◆ **TASK ITEM**:
Without including any pictures, give back all of the data exactly.
___ DATASET RECORDS ___
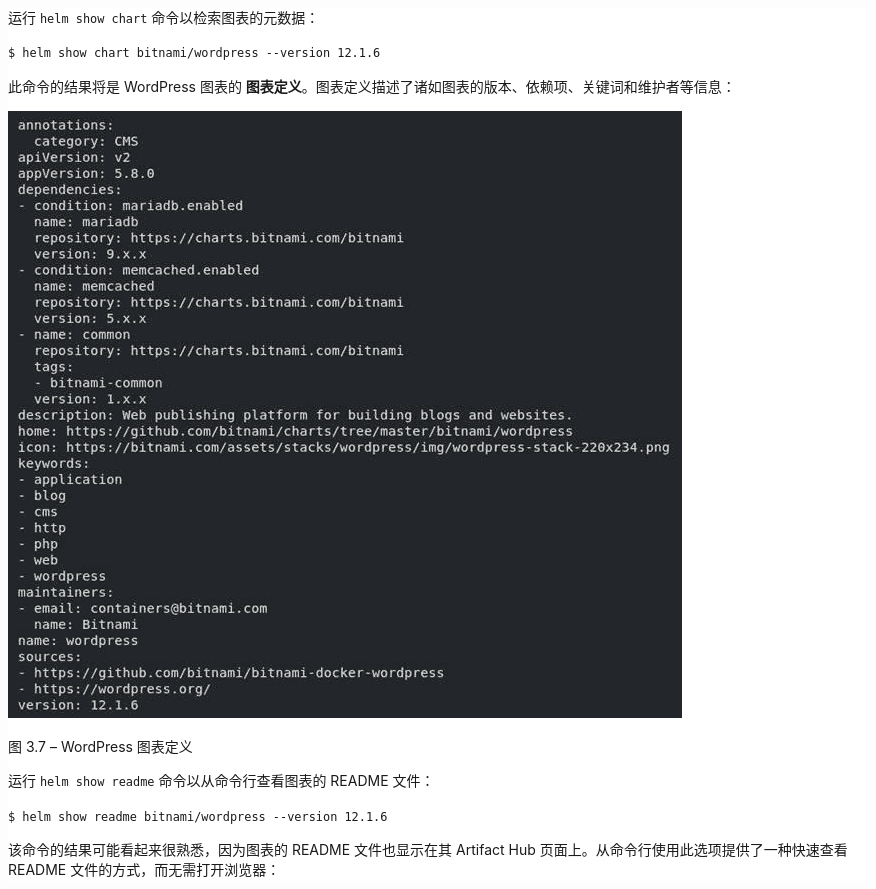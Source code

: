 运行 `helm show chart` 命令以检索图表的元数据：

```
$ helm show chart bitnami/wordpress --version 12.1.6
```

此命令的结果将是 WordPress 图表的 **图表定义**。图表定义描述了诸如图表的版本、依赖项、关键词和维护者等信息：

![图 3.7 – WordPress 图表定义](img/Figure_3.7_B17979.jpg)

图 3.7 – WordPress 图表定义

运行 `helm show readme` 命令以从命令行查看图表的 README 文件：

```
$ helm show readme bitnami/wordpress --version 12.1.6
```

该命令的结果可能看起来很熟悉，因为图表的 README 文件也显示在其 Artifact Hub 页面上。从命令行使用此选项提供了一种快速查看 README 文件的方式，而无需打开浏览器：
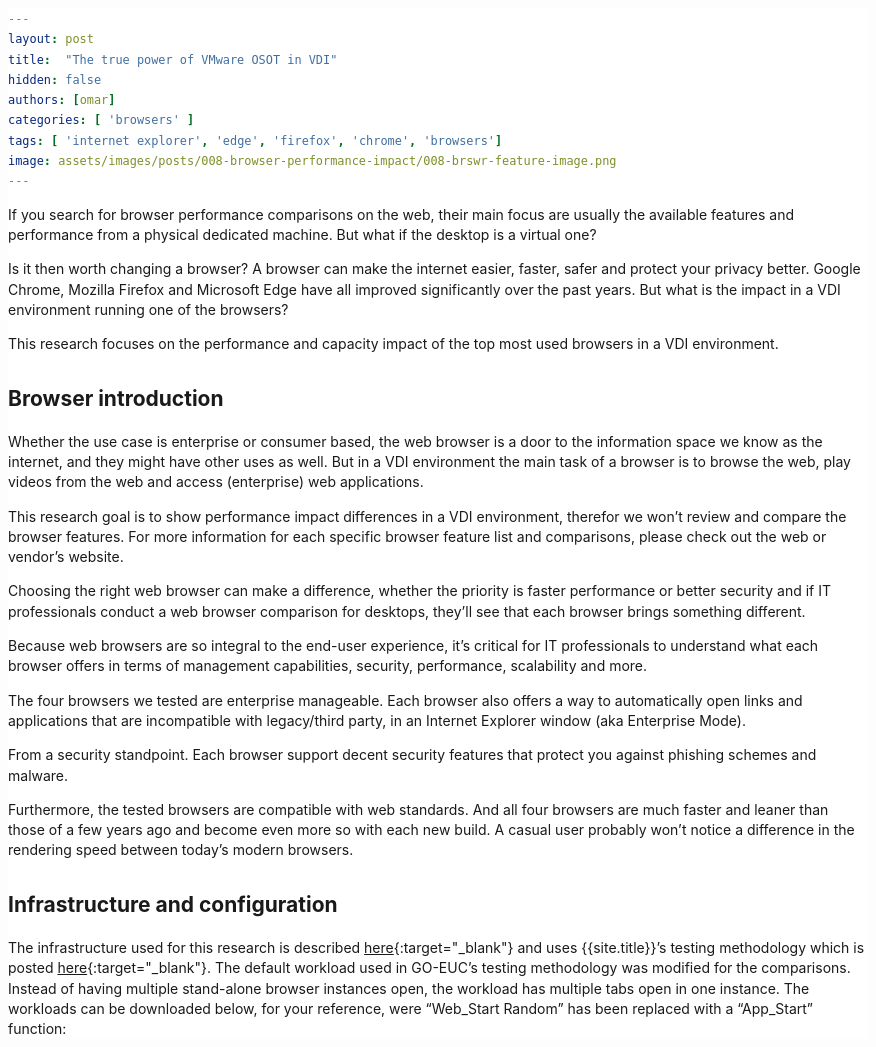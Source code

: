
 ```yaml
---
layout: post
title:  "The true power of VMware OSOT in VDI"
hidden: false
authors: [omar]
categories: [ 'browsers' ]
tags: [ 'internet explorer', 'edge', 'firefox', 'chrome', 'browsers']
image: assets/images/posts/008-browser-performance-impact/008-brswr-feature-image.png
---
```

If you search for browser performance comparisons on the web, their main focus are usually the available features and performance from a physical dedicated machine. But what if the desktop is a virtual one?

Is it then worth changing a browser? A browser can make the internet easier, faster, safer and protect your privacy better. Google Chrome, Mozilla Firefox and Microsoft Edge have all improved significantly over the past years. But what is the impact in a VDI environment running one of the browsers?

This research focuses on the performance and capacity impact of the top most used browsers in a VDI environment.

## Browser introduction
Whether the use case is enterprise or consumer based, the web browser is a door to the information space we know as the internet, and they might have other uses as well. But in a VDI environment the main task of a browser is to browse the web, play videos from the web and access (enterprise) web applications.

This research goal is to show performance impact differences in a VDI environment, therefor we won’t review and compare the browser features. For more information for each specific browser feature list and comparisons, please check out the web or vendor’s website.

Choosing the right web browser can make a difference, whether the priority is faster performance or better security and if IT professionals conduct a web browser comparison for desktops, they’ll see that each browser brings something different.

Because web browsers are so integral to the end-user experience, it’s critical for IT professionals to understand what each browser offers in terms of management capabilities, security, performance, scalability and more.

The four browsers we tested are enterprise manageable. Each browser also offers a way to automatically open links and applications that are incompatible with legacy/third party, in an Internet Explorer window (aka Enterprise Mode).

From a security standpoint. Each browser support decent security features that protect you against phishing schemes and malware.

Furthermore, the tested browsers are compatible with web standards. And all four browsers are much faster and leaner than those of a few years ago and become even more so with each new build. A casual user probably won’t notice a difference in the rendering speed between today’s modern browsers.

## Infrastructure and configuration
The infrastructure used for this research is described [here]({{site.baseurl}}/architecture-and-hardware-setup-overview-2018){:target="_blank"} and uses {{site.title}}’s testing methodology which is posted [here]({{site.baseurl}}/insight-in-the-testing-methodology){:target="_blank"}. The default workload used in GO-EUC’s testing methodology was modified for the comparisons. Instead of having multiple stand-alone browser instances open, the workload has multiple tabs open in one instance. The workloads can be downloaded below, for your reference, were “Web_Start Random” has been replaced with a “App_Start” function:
___
◆ **RESPONSE TO THE TASK**:
Source code

: 运行 `helm show chart` 命令以检索图表的元数据：

```
$ helm show chart bitnami/wordpress --version 12.1.6
```

此命令的结果将是 WordPress 图表的 **图表定义**。图表定义描述了诸如图表的版本、依赖项、关键词和维护者等信息：

![图 3.7 – WordPress 图表定义](img/Figure_3.7_B17979.jpg)

图 3.7 – WordPress 图表定义

运行 `helm show readme` 命令以从命令行查看图表的 README 文件：

```
$ helm show readme bitnami/wordpress --version 12.1.6
```

该命令的结果可能看起来很熟悉，因为图表的 README 文件也显示在其 Artifact Hub 页面上。从命令行使用此选项提供了一种快速查看 README 文件的方式，而无需打开浏览器：
Source code

:
 ```yaml
---
layout: post
title:  "The true power of VMware OSOT in VDI"
hidden: false
authors: [omar]
categories: [ 'browsers' ]
tags: [ 'internet explorer', 'edge', 'firefox', 'chrome', 'browsers']
image: assets/images/posts/008-browser-performance-impact/008-brswr-feature-image.png
---
```

If you search for browser performance comparisons on the web, their main focus are usually the available features and performance from a physical dedicated machine. But what if the desktop is a virtual one?

Is it then worth changing a browser? A browser can make the internet easier, faster, safer and protect your privacy better. Google Chrome, Mozilla Firefox and Microsoft Edge have all improved significantly over the past years. But what is the impact in a VDI environment running one of the browsers?

This research focuses on the performance and capacity impact of the top most used browsers in a VDI environment.

## Browser introduction
Whether the use case is enterprise or consumer based, the web browser is a door to the information space we know as the internet, and they might have other uses as well. But in a VDI environment the main task of a browser is to browse the web, play videos from the web and access (enterprise) web applications.

This research goal is to show performance impact differences in a VDI environment, therefor we won’t review and compare the browser features. For more information for each specific browser feature list and comparisons, please check out the web or vendor’s website.

Choosing the right web browser can make a difference, whether the priority is faster performance or better security and if IT professionals conduct a web browser comparison for desktops, they’ll see that each browser brings something different.

Because web browsers are so integral to the end-user experience, it’s critical for IT professionals to understand what each browser offers in terms of management capabilities, security, performance, scalability and more.

The four browsers we tested are enterprise manageable. Each browser also offers a way to automatically open links and applications that are incompatible with legacy/third party, in an Internet Explorer window (aka Enterprise Mode).

From a security standpoint. Each browser support decent security features that protect you against phishing schemes and malware.

Furthermore, the tested browsers are compatible with web standards. And all four browsers are much faster and leaner than those of a few years ago and become even more so with each new build. A casual user probably won’t notice a difference in the rendering speed between today’s modern browsers.

## Infrastructure and configuration
The infrastructure used for this research is described [here]({{site.baseurl}}/architecture-and-hardware-setup-overview-2018){:target="_blank"} and uses {{site.title}}’s testing methodology which is posted [here]({{site.baseurl}}/insight-in-the-testing-methodology){:target="_blank"}. The default workload used in GO-EUC’s testing methodology was modified for the comparisons. Instead of having multiple stand-alone browser instances open, the workload has multiple tabs open in one instance. The workloads can be downloaded below, for your reference, were “Web_Start Random” has been replaced with a “App_Start” function:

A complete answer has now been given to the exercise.